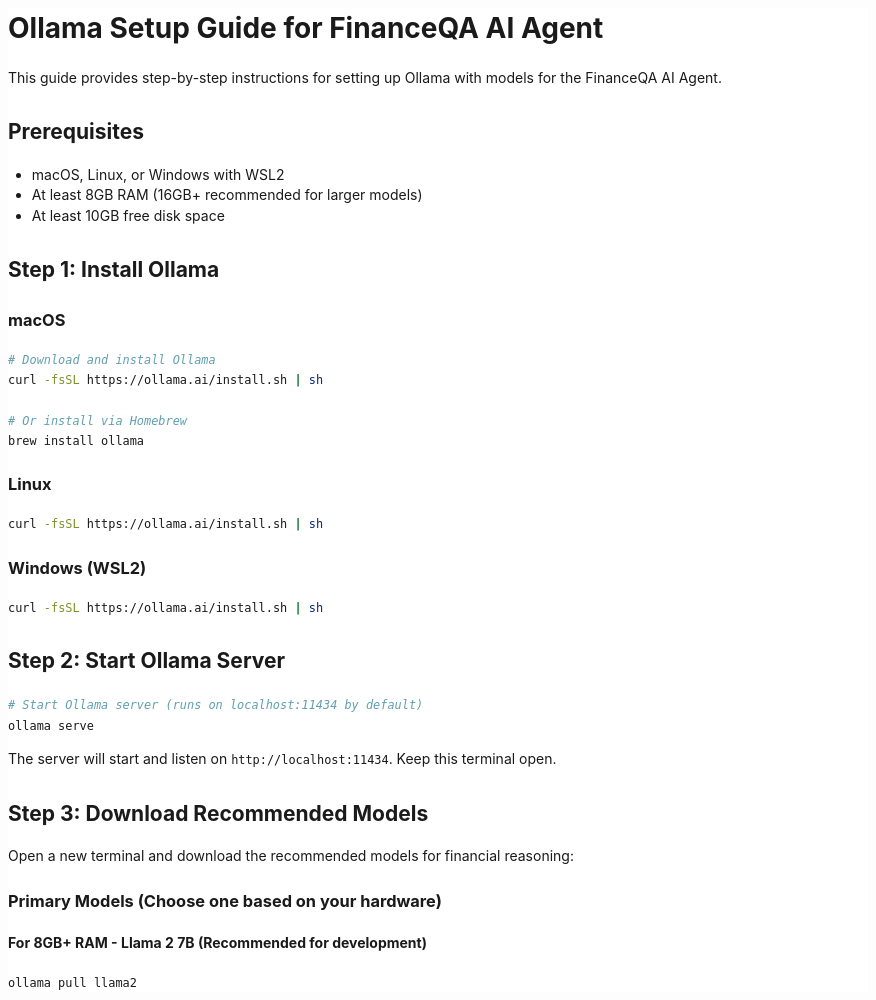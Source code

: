 # Ollama Setup Guide for FinanceQA AI Agent

This guide provides step-by-step instructions for setting up Ollama with models for the FinanceQA AI Agent.

## Prerequisites

- macOS, Linux, or Windows with WSL2
- At least 8GB RAM (16GB+ recommended for larger models)
- At least 10GB free disk space

## Step 1: Install Ollama

### macOS
```bash
# Download and install Ollama
curl -fsSL https://ollama.ai/install.sh | sh

# Or install via Homebrew
brew install ollama
```

### Linux
```bash
curl -fsSL https://ollama.ai/install.sh | sh
```

### Windows (WSL2)
```bash
curl -fsSL https://ollama.ai/install.sh | sh
```

## Step 2: Start Ollama Server

```bash
# Start Ollama server (runs on localhost:11434 by default)
ollama serve
```

The server will start and listen on `http://localhost:11434`. Keep this terminal open.

## Step 3: Download Recommended Models

Open a new terminal and download the recommended models for financial reasoning:

### Primary Models (Choose one based on your hardware)

#### For 8GB+ RAM - Llama 2 7B (Recommended for development)
```bash
ollama pull llama2
```
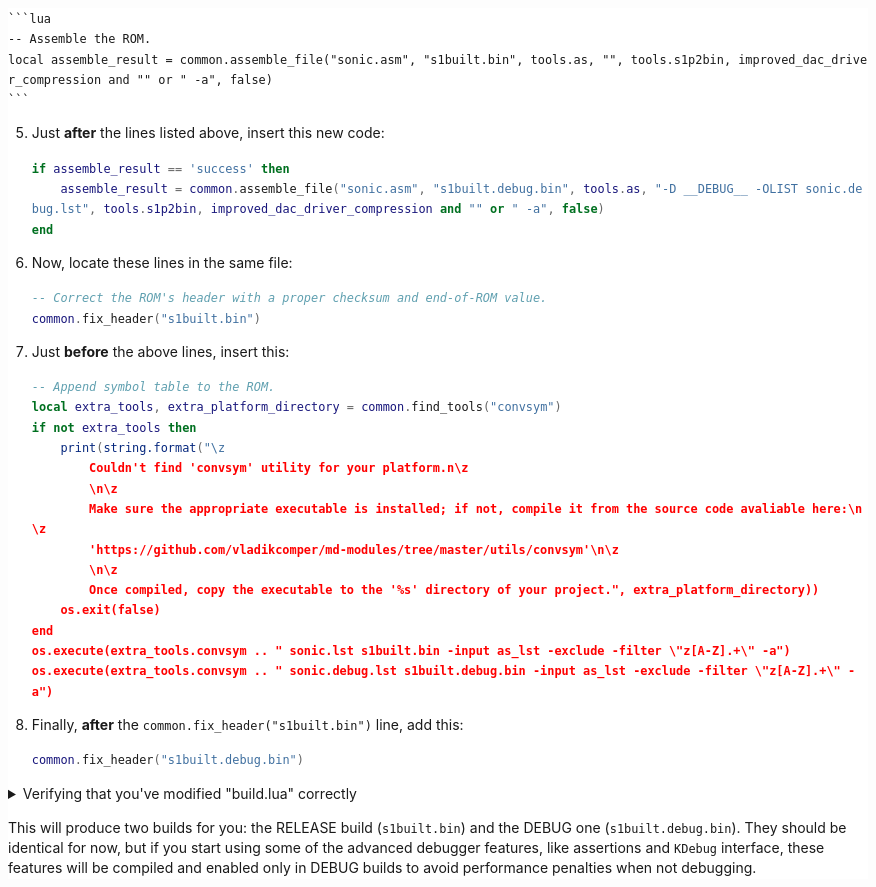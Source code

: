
 	```lua
	-- Assemble the ROM.
	local assemble_result = common.assemble_file("sonic.asm", "s1built.bin", tools.as, "", tools.s1p2bin, improved_dac_driver_compression and "" or " -a", false)
	```

5. Just **after** the lines listed above, insert this new code:

	```lua
	if assemble_result == 'success' then
		assemble_result = common.assemble_file("sonic.asm", "s1built.debug.bin", tools.as, "-D __DEBUG__ -OLIST sonic.debug.lst", tools.s1p2bin, improved_dac_driver_compression and "" or " -a", false)
	end
	```

6. Now, locate these lines in the same file:

	```lua
	-- Correct the ROM's header with a proper checksum and end-of-ROM value.
	common.fix_header("s1built.bin")
	```

7. Just **before** the above lines, insert this:

	```lua
	-- Append symbol table to the ROM.
	local extra_tools, extra_platform_directory = common.find_tools("convsym")
	if not extra_tools then
		print(string.format("\z
			Couldn't find 'convsym' utility for your platform.n\z
			\n\z
			Make sure the appropriate executable is installed; if not, compile it from the source code avaliable here:\n\z
			'https://github.com/vladikcomper/md-modules/tree/master/utils/convsym'\n\z
			\n\z
			Once compiled, copy the executable to the '%s' directory of your project.", extra_platform_directory))
		os.exit(false)
	end
	os.execute(extra_tools.convsym .. " sonic.lst s1built.bin -input as_lst -exclude -filter \"z[A-Z].+\" -a")
	os.execute(extra_tools.convsym .. " sonic.debug.lst s1built.debug.bin -input as_lst -exclude -filter \"z[A-Z].+\" -a")
	```

8. Finally, **after** the `common.fix_header("s1built.bin")` line, add this:

	```lua
	common.fix_header("s1built.debug.bin")
	```

<details><summary>Verifying that you've modified "build.lua" correctly</summary></details>

This will produce two builds for you: the RELEASE build (`s1built.bin`) and the DEBUG one (`s1built.debug.bin`). They should be identical for now, but if you start using some of the advanced debugger features, like assertions and `KDebug` interface, these features will be compiled and enabled only in DEBUG builds to avoid performance penalties when not debugging.
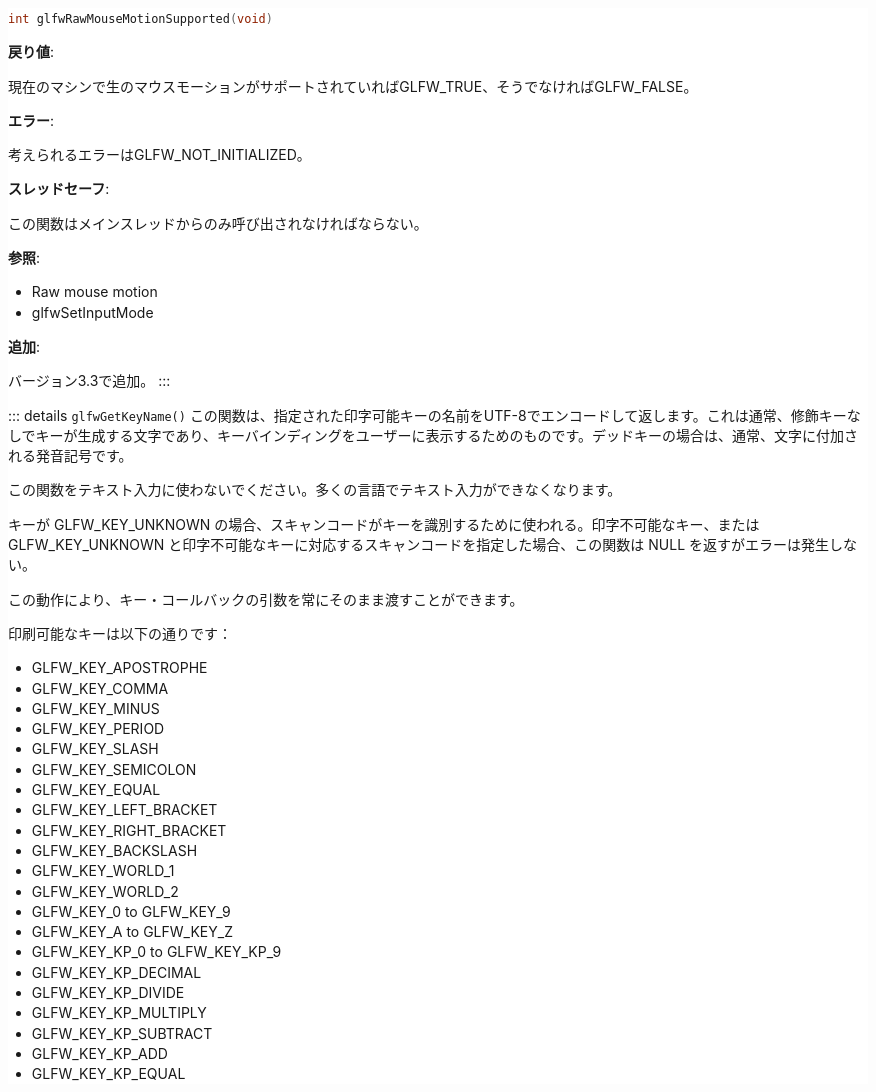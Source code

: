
```c
int glfwRawMouseMotionSupported(void)
```

__戻り値__:

現在のマシンで生のマウスモーションがサポートされていればGLFW_TRUE、そうでなければGLFW_FALSE。

__エラー__:

考えられるエラーはGLFW_NOT_INITIALIZED。

__スレッドセーフ__:

この関数はメインスレッドからのみ呼び出されなければならない。

__参照__:

- Raw mouse motion
- glfwSetInputMode

__追加__:

バージョン3.3で追加。
:::

::: details `glfwGetKeyName()`
この関数は、指定された印字可能キーの名前をUTF-8でエンコードして返します。これは通常、修飾キーなしでキーが生成する文字であり、キーバインディングをユーザーに表示するためのものです。デッドキーの場合は、通常、文字に付加される発音記号です。

この関数をテキスト入力に使わないでください。多くの言語でテキスト入力ができなくなります。

キーが GLFW_KEY_UNKNOWN の場合、スキャンコードがキーを識別するために使われる。印字不可能なキー、または GLFW_KEY_UNKNOWN と印字不可能なキーに対応するスキャンコードを指定した場合、この関数は NULL を返すがエラーは発生しない。

この動作により、キー・コールバックの引数を常にそのまま渡すことができます。

印刷可能なキーは以下の通りです：

- GLFW_KEY_APOSTROPHE
- GLFW_KEY_COMMA
- GLFW_KEY_MINUS
- GLFW_KEY_PERIOD
- GLFW_KEY_SLASH
- GLFW_KEY_SEMICOLON
- GLFW_KEY_EQUAL
- GLFW_KEY_LEFT_BRACKET
- GLFW_KEY_RIGHT_BRACKET
- GLFW_KEY_BACKSLASH
- GLFW_KEY_WORLD_1
- GLFW_KEY_WORLD_2
- GLFW_KEY_0 to GLFW_KEY_9
- GLFW_KEY_A to GLFW_KEY_Z
- GLFW_KEY_KP_0 to GLFW_KEY_KP_9
- GLFW_KEY_KP_DECIMAL
- GLFW_KEY_KP_DIVIDE
- GLFW_KEY_KP_MULTIPLY
- GLFW_KEY_KP_SUBTRACT
- GLFW_KEY_KP_ADD
- GLFW_KEY_KP_EQUAL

━━━━━━━━

### [REQUIRED ACTION]
Each line above that includes "these" should be shown.

### [RESULT]
6. Now, locate these lines in the same file:
This will produce two builds for you: the RELEASE build (`s1built.bin`) and the DEBUG one (`s1built.debug.bin`). They should be identical for now, but if you start using some of the advanced debugger features, like assertions and `KDebug` interface, these features will be compiled and enabled only in DEBUG builds to avoid performance penalties when not debugging.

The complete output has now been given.